Working with U.K. retailer Harvey Nichols, CloudTags put 7-inch tablets into select sections of the department store. The app on the tablet showed models in outfits available in-store so customers had a better sense of how items actually looked when worn. In tests, Harvey Nichols focused on denim and women’s wear sections, because “that is where style and fit are very important,” says Sandrine Deveaux, Multichannel Director. “We wanted to use the mobile device to tell us what the customer was looking at.” The key is getting the customer to use the device but also give their email addresses to Harvey Nichols so that the shopping experience can be extended online and ultimately tracked to sales.
But to get there, you have to do more than just put tablets in stores. In fact that was the first thing Harvey Nichols learned in its trials. When they simply put the devices in kiosks at the front of the department, engagement was modest. Only about 2.4% of those who picked up the device ended up entering their email address. What turned the trial into something even more promising was training the sales associates to pick up the tablet and use it while advising customers. The company also added new functionality and trend content that helped consumers find the right product and let the associate do a lot of the driving on the app. “We encouraged the staff to use the tools as part of the selling process, and we saw very high levels of staff engagement in the data capture,” says Deveaux. The email sign-up rate then increased to 10%.
Plunking technology into the store space doesn't do a lot of good unless the sales staff itself has some ownership of it. By working with the customer using the technology, sales associates are incentivized because they can be credited with purchases that consumer makes both in the store and perhaps later online.

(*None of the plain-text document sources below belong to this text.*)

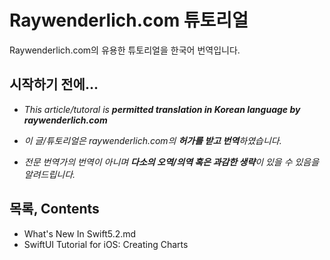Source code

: # Raywenderlich.com 튜토리얼
Raywenderlich.com의 유용한 튜토리얼을 한국어 번역입니다.

## 시작하기 전에...
- *This article/tutoral is **permitted translation in Korean language by raywenderlich.com***

- *이 글/튜토리얼은 raywenderlich.com의 **허가를 받고 번역**하였습니다.*

- *전문 번역가의 번역이 아니며 **다소의 오역/의역 혹은 과감한 생략**이 있을 수 있음을 알려드립니다.*


## 목록, Contents
* What's New In Swift5.2.md
* SwiftUI Tutorial for iOS: Creating Charts
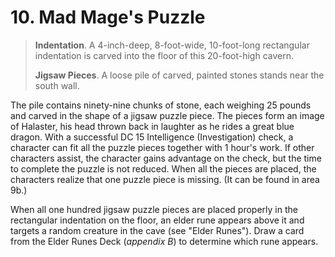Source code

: # 10. Mad Mage's Puzzle

>**Indentation**. A 4-inch-deep, 8-foot-wide, 10-foot-long rectangular indentation is carved into the floor of this 20-foot-high cavern.
>
>**Jigsaw Pieces**. A loose pile of carved, painted stones stands near the south wall.
>

The pile contains ninety-nine chunks of stone, each weighing 25 pounds and carved in the shape of a jigsaw puzzle piece. The pieces form an image of Halaster, his head thrown back in laughter as he rides a great blue dragon. With a successful DC 15 Intelligence (Investigation) check, a character can fit all the puzzle pieces together with 1 hour's work. If other characters assist, the character gains advantage on the check, but the time to complete the puzzle is not reduced. When all the pieces are placed, the characters realize that one puzzle piece is missing. (It can be found in area 9b.)

When all one hundred jigsaw puzzle pieces are placed properly in the rectangular indentation on the floor, an elder rune appears above it and targets a random creature in the cave (see "Elder Runes"). Draw a card from the Elder Runes Deck (*appendix B*) to determine which rune appears.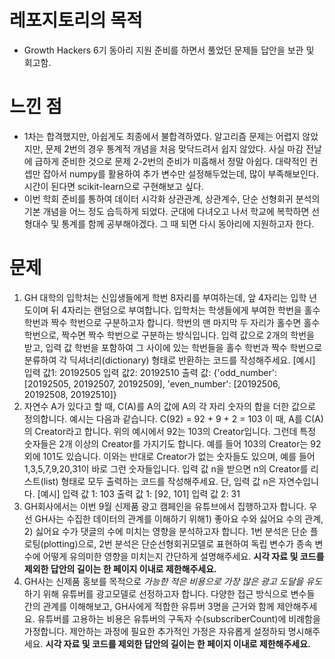 # 레포지토리의 목적

- Growth Hackers 6기 동아리 지원 준비를 하면서 풀었던 문제들 답안을 보관 및 회고함.

# 느낀 점

* 1차는 합격했지만, 아쉽게도 최종에서 불합격하였다. 알고리즘 문제는 어렵지 않았지만, 문제 2번의 경우 통계적 개념을 처음 맞닥드려서 쉽지 않았다. 사실 마감 전날에 급하게 준비한 것으로 문제 2-2번의 준비가 미흡해서 정말 아쉽다. 대략적인 컨셉만 잡아서 numpy를 활용하여 추가 변수만 설정해두었는데, 많이 부족해보인다. 시간이 된다면 scikit-learn으로 구현해보고 싶다.
* 이번 학회 준비를 통하여 데이터 시각화 상관관계, 상관계수, 단순 선형회귀 분석의 기본 개념을 어느 정도 습득하게 되었다. 군대에 다녀오고 나서 학교에 복학하면 선형대수 및 통계를 함께 공부해야겠다. 그 때 되면 다시 동아리에 지원하고자 한다.

# 문제

1. GH 대학의 입학처는 신입생들에게 학번 8자리를 부여하는데, 앞 4자리는 입학 년도이며 뒤 4자리는 랜덤으로 부여합니다. 입학처는 학생들에게 부여한 학번을 홀수 학번과 짝수 학번으로 구분하고자 합니다. 학번의 맨 마지막 두 자리가 홀수면 홀수 학번으로, 짝수면 짝수 학번으로 구분하는 방식입니다. 입력 값으로 2개의 학번을 받고, 입력 값 학번을 포함하여 그 사이에 있는 학번들을 홀수 학번과 짝수 학번으로 분류하여 각 딕셔너리(dictionary) 형태로 반환하는 코드를 작성해주세요.
       [예시]
        입력 값1: 20192505
        입력 값2: 20192510
        출력 값: {'odd_number': [20192505, 20192507, 20192509], 'even_number': [20192506, 20192508, 20192510]}
2. 자연수 A가 있다고 할 때, C(A)를 A의 값에 A의 각 자리 숫자의 합을 더한 값으로 정의합니다. 예시는 다음과 같습니다.   C(92) = 92 + 9 + 2 = 103 이 때, A를 C(A)의 Creator라고 합니다. 위의 예시에서 92는 103의 Creator입니다. 그런데 특정 숫자들은 2개 이상의 Creator를 가지기도 합니다. 예를 들어 103의 Creator는 92외에 101도 있습니다. 이와는 반대로 Creator가 없는 숫자들도 있으며, 예를 들어 1,3,5,7,9,20,31이 바로 그런 숫자들입니다. 입력 값 n을 받으면 n의 Creator를 리스트(list) 형태로 모두 출력하는 코드를 작성해주세요. 단, 입력 값 n은 자연수입니다.     [예시]     입력 값 1: 103     출력 값 1: [92, 101]     입력 값 2: 31
3. GH회사에서는 이번 9월 신제품 광고 캠페인을 유튜브에서 집행하고자 합니다. 우선 GH사는 수집한 데이터의 관계를 이해하기 위해1) 좋아요 수와 싫어요 수의 관계, 2) 싫어요 수가 댓글의 수에 미치는 영향을 분석하고자 합니다. 1번 분석은 단순 플로팅(plotting)으로, 2번 분석은 단순선형회귀모델로 표현하여 독립 변수가 종속 변수에 어떻게 유의미한 영향을 미치는지 간단하게 설명해주세요. **시각 자료 및 코드를 제외한 답안의 길이는 한 페이지 이내로 제한해주세요.**
4. GH사는 신제품 홍보를 목적으로 *가능한 적은 비용으로 가장 많은 광고 도달을 유도*하기 위해 유튜버를 광고모델로 선정하고자 합니다. 다양한 접근 방식으로 변수들 간의 관계를 이해해보고, GH사에게 적합한 유튜버 3명을 근거와 함께 제안해주세요. 유튜버를 고용하는 비용은 유튜버의 구독자 수(subscriberCount)에 비례함을 가정합니다. 제안하는 과정에 필요한 추가적인 가정은 자유롭게 설정하되 명시해주세요. **시각 자료 및 코드를 제외한 답안의 길이는 한 페이지 이내로 제한해주세요.**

“It sounds basic,” Deveaux says. “But at the moment when you go into the store, the way we tend to capture customers is at the till. Are they in the database or using a loyalty card? You are missing out on the browsers. But now you can get their email before they buy.” In fact, in the trials with CloudTags, 90% of the emails harvested by the tablet experience were new to the Harvey Nichols database. The technique clearly was successful in tagging a large set of customers the retailer didn’t even know were shopping there, enabling the store to start tracking behaviors that were previously invisible.

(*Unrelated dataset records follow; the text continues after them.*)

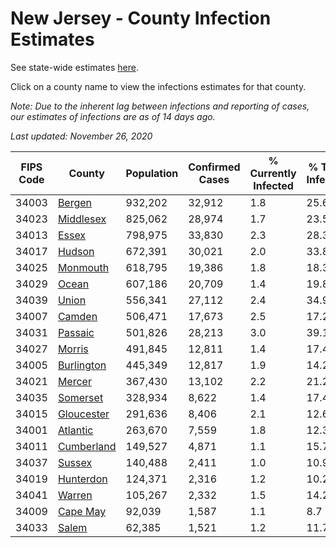 # New Jersey - County Infection Estimates

See state-wide estimates [here](/infections/us-nj).

Click on a county name to view the infections estimates for that county.

*Note: Due to the inherent lag between infections and reporting of cases, our estimates of infections are as of 14 days ago.*

*Last updated: November 26, 2020*

|   FIPS Code |                   County |   Population |   Confirmed Cases |   % Currently Infected |   % Total Infected |
|-------------|--------------------------|--------------|-------------------|------------------------|--------------------|
|       34003 |         [Bergen](bergen) |      932,202 |            32,912 |                    1.8 |               25.6 |
|       34023 |   [Middlesex](middlesex) |      825,062 |            28,974 |                    1.7 |               23.5 |
|       34013 |           [Essex](essex) |      798,975 |            33,830 |                    2.3 |               28.3 |
|       34017 |         [Hudson](hudson) |      672,391 |            30,021 |                    2.0 |               33.8 |
|       34025 |     [Monmouth](monmouth) |      618,795 |            19,386 |                    1.8 |               18.3 |
|       34029 |           [Ocean](ocean) |      607,186 |            20,709 |                    1.4 |               19.8 |
|       34039 |           [Union](union) |      556,341 |            27,112 |                    2.4 |               34.9 |
|       34007 |         [Camden](camden) |      506,471 |            17,673 |                    2.5 |               17.2 |
|       34031 |       [Passaic](passaic) |      501,826 |            28,213 |                    3.0 |               39.1 |
|       34027 |         [Morris](morris) |      491,845 |            12,811 |                    1.4 |               17.4 |
|       34005 | [Burlington](burlington) |      445,349 |            12,817 |                    1.9 |               14.2 |
|       34021 |         [Mercer](mercer) |      367,430 |            13,102 |                    2.2 |               21.2 |
|       34035 |     [Somerset](somerset) |      328,934 |             8,622 |                    1.4 |               17.4 |
|       34015 | [Gloucester](gloucester) |      291,636 |             8,406 |                    2.1 |               12.6 |
|       34001 |     [Atlantic](atlantic) |      263,670 |             7,559 |                    1.8 |               12.3 |
|       34011 | [Cumberland](cumberland) |      149,527 |             4,871 |                    1.1 |               15.7 |
|       34037 |         [Sussex](sussex) |      140,488 |             2,411 |                    1.0 |               10.9 |
|       34019 |   [Hunterdon](hunterdon) |      124,371 |             2,316 |                    1.2 |               10.2 |
|       34041 |         [Warren](warren) |      105,267 |             2,332 |                    1.5 |               14.2 |
|       34009 |     [Cape May](cape-may) |       92,039 |             1,587 |                    1.1 |                8.7 |
|       34033 |           [Salem](salem) |       62,385 |             1,521 |                    1.2 |               11.7 |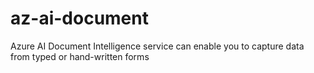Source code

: # az-ai-document

Azure AI Document Intelligence service can enable you to capture data from typed or hand-written forms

Most important is the way those email captures lead to very successful retargeting efforts. Email follow-ups can target the in-store browser with the kind of precision retargeting achieves online. Even without highly personalized messaging, the follow-up emails to shoppers who had interacted with the devices in store enjoyed click-through rates six times higher than average.
In evolving the ways in which the technology was used in-store, Deveaux was coming upon an important point about how technology must work within and enhance -- not replace -- the enduring components of the shopping experience. One possible next step is not just to personalize products in the email follow-up, but also bring in the personality of the sales associate who served the customer in-store to extend that real-world, real-person encounter into the digital realm. Ultimately, shopping is about the experience and the people, not the technology.